Over the centuries, simplifications like the Indian head test have supplanted and erased the lived reality of indigenous peoples, making it increasingly difficult for Native Americans to reclaim or preserve their authentic cultures. The first paragraph of There There describes the image of an Indian head located in crosshairs like a target, which was a symbol used until the late 1970s as a television test pattern. The line drawing of this head effaced the many differences between tribal identities, replacing them with an oversimplified image defined by white norms and values and available for appropriation, use, and reuse in American culture. The Indian head with which There There begins provides a powerful example of the difficulty of defining one’s identity under cultural conditions of erasure and exclusion.
Many characters across the novel question what it means to be Indian and search for an answer. They dress in regalia and go to powwows. Some live on reservations. The Native characters belong to different tribes and have varying percentages of Indian heritage. Some know very little about the history of their ancestors. Orvil Red Feather asks himself, “What is it to be or not to be an Indian?” in an echo of Hamlet’s famous phrase. The question links Native identity with death, a reasonable association given the systematic efforts by white European settlers, and the nations they went on to found, to erase indigenous people from the Americas.
There is no single right answer, Tony Loneman makes clear, when he attacks his purported friends at Coliseum to stop the violence. Indeed, the rejection of a single idea is an organizing idea of the book, as the Prologue makes clear, for “the land is everywhere or nowhere.” Thinking that one must live on a reservation to be truly an Indian, a mistake Blue makes when she returns to Oklahoma, is just as much a mistake as believing, with Calvin, that not knowing enough about one’s heritage means you are a fraud or, a term Orvil learns on the internet, a Pretendian. Even if the book does not, indeed cannot, offer a clear definition of what it means to be authentic, it argues powerfully against the traps that a desire for authenticity too narrowly defined can set.

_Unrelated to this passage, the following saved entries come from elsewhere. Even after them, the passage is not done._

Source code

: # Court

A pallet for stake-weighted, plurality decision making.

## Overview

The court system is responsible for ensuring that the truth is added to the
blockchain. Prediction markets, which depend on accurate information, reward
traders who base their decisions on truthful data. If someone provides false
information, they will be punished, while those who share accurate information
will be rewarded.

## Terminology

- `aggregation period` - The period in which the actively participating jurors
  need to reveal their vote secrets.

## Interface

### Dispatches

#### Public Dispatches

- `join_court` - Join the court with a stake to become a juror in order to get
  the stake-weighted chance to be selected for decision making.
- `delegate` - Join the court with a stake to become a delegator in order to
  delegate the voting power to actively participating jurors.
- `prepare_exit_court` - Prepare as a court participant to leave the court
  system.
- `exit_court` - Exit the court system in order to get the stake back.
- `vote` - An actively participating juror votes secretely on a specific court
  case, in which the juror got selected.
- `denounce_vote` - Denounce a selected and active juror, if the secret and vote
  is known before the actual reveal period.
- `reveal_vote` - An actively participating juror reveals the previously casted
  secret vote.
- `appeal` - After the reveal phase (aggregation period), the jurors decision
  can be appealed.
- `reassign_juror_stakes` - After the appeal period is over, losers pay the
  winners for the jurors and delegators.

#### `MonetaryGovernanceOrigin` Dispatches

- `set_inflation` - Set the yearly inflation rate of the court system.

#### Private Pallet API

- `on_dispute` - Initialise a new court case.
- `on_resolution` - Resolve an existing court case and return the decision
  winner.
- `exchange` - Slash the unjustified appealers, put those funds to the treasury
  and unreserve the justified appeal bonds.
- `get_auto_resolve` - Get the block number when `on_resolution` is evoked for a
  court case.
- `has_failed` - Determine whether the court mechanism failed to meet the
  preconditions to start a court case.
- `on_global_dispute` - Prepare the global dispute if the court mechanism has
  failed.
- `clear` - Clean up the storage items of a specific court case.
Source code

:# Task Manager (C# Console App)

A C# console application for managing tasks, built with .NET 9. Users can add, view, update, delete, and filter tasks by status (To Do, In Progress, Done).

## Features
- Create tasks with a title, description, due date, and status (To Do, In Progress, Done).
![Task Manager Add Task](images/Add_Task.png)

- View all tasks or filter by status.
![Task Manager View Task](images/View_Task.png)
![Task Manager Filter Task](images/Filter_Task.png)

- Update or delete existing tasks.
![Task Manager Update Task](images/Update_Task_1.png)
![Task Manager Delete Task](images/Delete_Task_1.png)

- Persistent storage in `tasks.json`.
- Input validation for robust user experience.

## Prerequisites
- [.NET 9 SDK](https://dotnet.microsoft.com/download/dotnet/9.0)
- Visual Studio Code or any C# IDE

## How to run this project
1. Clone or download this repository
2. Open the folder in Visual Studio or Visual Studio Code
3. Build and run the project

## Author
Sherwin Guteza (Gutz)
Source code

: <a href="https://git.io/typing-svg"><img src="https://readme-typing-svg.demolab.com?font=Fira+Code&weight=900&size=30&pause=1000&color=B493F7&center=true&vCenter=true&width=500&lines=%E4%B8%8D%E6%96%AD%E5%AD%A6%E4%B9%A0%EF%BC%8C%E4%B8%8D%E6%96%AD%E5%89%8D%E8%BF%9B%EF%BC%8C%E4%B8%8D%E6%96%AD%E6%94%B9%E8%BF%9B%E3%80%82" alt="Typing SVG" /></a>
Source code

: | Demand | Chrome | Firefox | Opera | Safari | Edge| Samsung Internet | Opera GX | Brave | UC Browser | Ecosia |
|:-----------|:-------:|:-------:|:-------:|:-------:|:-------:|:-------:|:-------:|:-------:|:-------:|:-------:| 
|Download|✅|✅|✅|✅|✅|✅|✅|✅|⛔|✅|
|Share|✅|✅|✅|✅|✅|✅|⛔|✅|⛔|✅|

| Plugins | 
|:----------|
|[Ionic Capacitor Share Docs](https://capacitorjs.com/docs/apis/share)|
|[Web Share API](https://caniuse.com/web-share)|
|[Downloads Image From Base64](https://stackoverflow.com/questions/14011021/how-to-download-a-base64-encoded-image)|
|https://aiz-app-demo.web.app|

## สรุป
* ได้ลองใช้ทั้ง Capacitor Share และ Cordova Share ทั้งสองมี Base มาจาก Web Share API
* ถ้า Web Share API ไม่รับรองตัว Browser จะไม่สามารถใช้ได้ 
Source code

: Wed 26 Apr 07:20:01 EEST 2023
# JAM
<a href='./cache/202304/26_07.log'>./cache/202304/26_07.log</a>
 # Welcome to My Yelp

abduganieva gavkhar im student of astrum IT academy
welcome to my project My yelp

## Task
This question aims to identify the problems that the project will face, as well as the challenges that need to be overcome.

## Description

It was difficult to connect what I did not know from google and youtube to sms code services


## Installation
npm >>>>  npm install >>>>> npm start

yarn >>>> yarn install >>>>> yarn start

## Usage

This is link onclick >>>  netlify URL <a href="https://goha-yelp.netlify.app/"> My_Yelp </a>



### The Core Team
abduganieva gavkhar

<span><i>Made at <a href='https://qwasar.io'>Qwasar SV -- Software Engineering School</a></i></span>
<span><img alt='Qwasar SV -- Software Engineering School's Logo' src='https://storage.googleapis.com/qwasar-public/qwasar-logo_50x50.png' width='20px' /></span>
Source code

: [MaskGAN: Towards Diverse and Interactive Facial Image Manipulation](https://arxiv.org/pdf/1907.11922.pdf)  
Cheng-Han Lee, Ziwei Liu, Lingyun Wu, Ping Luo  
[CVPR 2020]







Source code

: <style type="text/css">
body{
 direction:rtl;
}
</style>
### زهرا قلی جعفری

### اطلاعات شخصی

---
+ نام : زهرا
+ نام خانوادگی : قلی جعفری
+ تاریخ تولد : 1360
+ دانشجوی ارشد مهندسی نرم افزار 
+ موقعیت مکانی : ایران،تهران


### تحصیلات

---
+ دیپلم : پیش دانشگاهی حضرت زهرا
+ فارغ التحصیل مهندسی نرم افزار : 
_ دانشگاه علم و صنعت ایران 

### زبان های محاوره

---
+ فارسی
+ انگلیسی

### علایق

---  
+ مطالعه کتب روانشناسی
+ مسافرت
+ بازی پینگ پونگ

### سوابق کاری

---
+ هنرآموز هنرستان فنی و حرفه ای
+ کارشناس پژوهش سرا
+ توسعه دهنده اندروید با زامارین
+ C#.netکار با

In its focus on personal stories, There There suggests that our identities rely as much on what is left out of history as what it celebrates. History is often narrated by victors, who tend to omit the stories of people who’ve been murdered or displaced. For example, Americans grow up learning a story of Thanksgiving that simplifies a more complicated truth. The first meal the Wampanoags and the Pilgrims shared in 1621 was to mark a land deal. Two years later, they gathered for a second feast to mark their “eternal friendship,” after which, 200 indigenous people died from an “unknown poison.” Most Americans learn a version of the story that leaves out the brutality. People who have benefitted from the brutality might have difficulty examining how history is told, but the brutalized have no choice. A true history includes everyone’s stories. As Vicky explains to Opal, Indians must tell their stories for, without them, they will no longer be alive. Often, the book defines a story broadly, as including a life itself, but other times it focuses more narrowly on actual words and narratives, as in the Interlude when the narrator notes that last names are a product of oppression.
The book’s structure also reflects this distinction in how history and stories are told. Because the chapters are each told from the perspective of a different character, often in different narrative styles, the plot unfolds as a chorus. No central figure or organizing consciousness consolidates information or creates a single interpretation. Much like the powwow itself, the characters together provide a representation of what it means to be Indian in Oakland, CA, in the twenty-first century.
Dene Oxendene’s film project aims to approach storytelling in the same way. Dene justifies his approach of having people tell their own stories in his documentary as a way to end pathetic stereotypes. When individuals are allowed to tell their own stories, they come across as powerful and passionate, not weak. Dene, a figure for the author of There There, understands that weaving together several individual stories is an important way to counter stereotypes and create a more nuanced view of what it means to be Native American.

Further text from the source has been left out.